The afternoon shooting prompted a nearly
two-day campus lockdown and nationwide
search for Morgan, who, according to a New
York City police report, allegedly
threatened Justin-Jinich in 2007, when they
were attending a
New York University summer program.
Morgan, 29, a former Navy petty officer,
turned himself in to police late Thursday
after public pleas from his family to
surrender. Morgan walked into a
Meriden convenience store sometime
before 10 p.m. Thursday, bought a smoothie
and asked a clerk for a phone so he could
call police.
Richard R. Brown, Morgan's defense lawyer,
said Morgan did not give a statement to
police. He called Morgan's bail excessive
and said he would argue for a reduction at a
May 19 court hearing.
Morgan, Brown said, has no prior
convictions, is not a flight risk and the
evidence shows there were no other weapons
found.
"This is a person that turned himself in
when he didn't have to," Brown said.
Moreover, Brown said that Morgan "denies any
effort to target the Wesleyan campus or
anywhere" in general. Brown said Morgan and
Justin-Jinich had been classmates in New York. He said he didn't know if they
knew each other before then, or about the
nature of their relationship.
"Obviously they knew each other, obviously
they communicated with each other — anything
beyond that, I don't know."
The warrant sheds little light on the
relationship between Morgan and Justin-Jinich.

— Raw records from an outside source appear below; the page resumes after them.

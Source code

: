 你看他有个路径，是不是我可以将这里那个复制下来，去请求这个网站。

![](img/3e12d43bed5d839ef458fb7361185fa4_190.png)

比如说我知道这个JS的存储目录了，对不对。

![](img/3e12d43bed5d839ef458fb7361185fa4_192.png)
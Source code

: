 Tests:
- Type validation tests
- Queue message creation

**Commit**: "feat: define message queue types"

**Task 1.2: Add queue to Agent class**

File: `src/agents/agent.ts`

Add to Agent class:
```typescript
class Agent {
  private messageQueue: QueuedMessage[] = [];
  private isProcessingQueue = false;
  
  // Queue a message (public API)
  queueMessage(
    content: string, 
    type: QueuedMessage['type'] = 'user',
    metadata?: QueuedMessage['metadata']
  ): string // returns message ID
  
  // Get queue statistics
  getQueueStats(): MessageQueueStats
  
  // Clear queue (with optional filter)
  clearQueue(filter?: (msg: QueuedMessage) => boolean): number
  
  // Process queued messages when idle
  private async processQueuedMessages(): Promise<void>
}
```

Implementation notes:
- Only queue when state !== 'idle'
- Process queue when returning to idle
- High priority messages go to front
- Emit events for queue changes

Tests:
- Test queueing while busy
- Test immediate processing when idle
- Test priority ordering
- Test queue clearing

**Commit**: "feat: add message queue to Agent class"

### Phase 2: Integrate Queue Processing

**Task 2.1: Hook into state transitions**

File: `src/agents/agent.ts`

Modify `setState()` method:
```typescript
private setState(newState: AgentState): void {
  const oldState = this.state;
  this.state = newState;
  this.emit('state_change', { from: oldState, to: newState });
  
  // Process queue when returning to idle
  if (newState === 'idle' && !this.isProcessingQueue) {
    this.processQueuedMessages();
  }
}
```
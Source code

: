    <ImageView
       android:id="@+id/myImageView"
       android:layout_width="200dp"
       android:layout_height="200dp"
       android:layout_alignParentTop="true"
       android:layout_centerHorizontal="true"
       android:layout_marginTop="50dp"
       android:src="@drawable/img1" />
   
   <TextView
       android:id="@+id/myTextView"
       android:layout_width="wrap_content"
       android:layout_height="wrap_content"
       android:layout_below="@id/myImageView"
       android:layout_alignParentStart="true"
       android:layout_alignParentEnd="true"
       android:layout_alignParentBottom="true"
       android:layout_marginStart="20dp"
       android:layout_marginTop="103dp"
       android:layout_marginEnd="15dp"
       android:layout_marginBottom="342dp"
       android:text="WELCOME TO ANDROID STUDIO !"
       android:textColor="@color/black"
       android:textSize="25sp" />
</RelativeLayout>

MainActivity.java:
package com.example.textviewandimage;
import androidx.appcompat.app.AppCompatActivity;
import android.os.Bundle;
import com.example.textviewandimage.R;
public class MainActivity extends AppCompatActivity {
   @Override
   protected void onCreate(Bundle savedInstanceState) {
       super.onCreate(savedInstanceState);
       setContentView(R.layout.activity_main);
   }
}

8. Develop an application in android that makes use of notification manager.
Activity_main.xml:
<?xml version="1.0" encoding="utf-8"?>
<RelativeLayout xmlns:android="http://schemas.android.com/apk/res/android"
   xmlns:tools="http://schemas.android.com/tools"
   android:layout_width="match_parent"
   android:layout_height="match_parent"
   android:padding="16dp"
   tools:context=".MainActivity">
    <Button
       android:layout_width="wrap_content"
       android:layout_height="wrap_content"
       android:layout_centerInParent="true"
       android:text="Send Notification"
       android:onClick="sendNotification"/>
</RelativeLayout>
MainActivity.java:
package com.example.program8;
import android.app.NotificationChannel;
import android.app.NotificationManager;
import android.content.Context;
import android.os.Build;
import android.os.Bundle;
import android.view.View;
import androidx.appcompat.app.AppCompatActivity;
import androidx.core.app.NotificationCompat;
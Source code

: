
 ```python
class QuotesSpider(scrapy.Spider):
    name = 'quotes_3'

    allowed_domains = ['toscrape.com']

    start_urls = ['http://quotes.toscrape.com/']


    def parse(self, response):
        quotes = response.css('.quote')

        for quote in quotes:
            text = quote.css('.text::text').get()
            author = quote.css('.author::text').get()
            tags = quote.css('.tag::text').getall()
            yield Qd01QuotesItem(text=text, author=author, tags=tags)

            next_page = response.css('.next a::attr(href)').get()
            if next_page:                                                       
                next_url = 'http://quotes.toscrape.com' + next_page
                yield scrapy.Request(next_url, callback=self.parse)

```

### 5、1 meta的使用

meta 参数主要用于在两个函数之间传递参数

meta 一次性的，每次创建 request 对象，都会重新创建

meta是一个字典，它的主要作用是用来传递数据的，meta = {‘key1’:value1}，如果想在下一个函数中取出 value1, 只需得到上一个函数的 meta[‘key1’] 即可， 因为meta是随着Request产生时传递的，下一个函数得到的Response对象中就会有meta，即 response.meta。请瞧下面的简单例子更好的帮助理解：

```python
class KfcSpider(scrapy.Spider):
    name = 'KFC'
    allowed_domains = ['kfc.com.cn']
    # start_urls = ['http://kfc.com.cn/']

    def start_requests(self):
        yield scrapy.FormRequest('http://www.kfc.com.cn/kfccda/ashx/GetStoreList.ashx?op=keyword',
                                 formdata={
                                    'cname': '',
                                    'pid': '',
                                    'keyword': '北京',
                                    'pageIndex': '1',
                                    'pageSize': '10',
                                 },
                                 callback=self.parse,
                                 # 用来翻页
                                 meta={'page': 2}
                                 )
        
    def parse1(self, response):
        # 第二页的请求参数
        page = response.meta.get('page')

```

Her father, Daniel Jinich, told detectives
his daughter was "having problems with a
male stalking her" in 2007. The affidavit
cites the New York City Police Department report
saying Morgan was harassing and threatening
Justin-Jinich through calls and e-mails.
According to the affidavit, James Morgan
told police he last saw his son at 11 p.m.
Tuesday. On Wednesday, Stephen Morgan
traveled to Connecticut in a 2001 Nissan and
checked into Room 206 at the Best Way Inn in
Middlefield.
That same day, Morgan shared his thoughts in
a composition notebook he kept in a computer
bag. Around 11 a.m., Morgan recalls "seeing
all the beautiful and smart people" at
Wesleyan, according to the affidavit. "I
think it okay to kill Jews, and go on a
killing spree at this school."
And then he mentions one Jewish person in
particular, the warrant states.
"Kill Johanna. She must Die."
At about 1 p.m.,
witnesses at Broad Street Books reported
hearing loud "popping" noises and seeing a
man wearing what looked like an ill-fitting
wig, a baseball cap and eyeglasses running
from the first floor to the basement.
Steven Hebenstriet, the general manager of
the store, told police he saw the shooter
"do a somersault and then jump off" a
conveyor belt in the basement. At one point,
the men came face to face. The gunman
pointed the firearm at Hebenstriet and
warned: "Don't say anything or I'll shoot."
Morgan shed his disguise before police
arrived, according to the warrant, and
talked briefly to Middletown
police Officer William Porter. When
questioned, Morgan gave his name and told
the officer he was from Boulder, Colo.
Police took his information and let him go.
Inside the store, Justin-Jinich lay
seriously wounded behind the cafe sales
counter, "moaning and shaking." She was
taken to Middlesex Hospital, where she was
later pronounced dead.
Police found a wig,
eyeglasses and a black T-shirt with a
handgun wrapped inside it in the building.
Outside, Morgan's car was still in the
parking lot, the affidavit states. Inside
the car, police found a handgun case and
ammunition.
Early Wednesday morning,
Massachusetts
police went to the Morgan's family's home in
Marblehead, Mass., where his father
identified his son as a man carrying a
firearm in a surveillance photo taken at the
store at the time of the shooting.
James Morgan told police his son was a
loner, quiet and had few friends.
"James said that his son kept a journal and
he has known him to make anti-Jewish
comments," the affidavit states.
Morgan graduated in 1998 from St. John's
Preparatory School, an all-boys Catholic
school in Danvers, Mass.
Outside the courtroom Friday, James Morgan
said he talked briefly to Stephen — who has
six siblings — after his arrest. When asked
how he was doing, James Morgan simply shook
his head and declined to comment further.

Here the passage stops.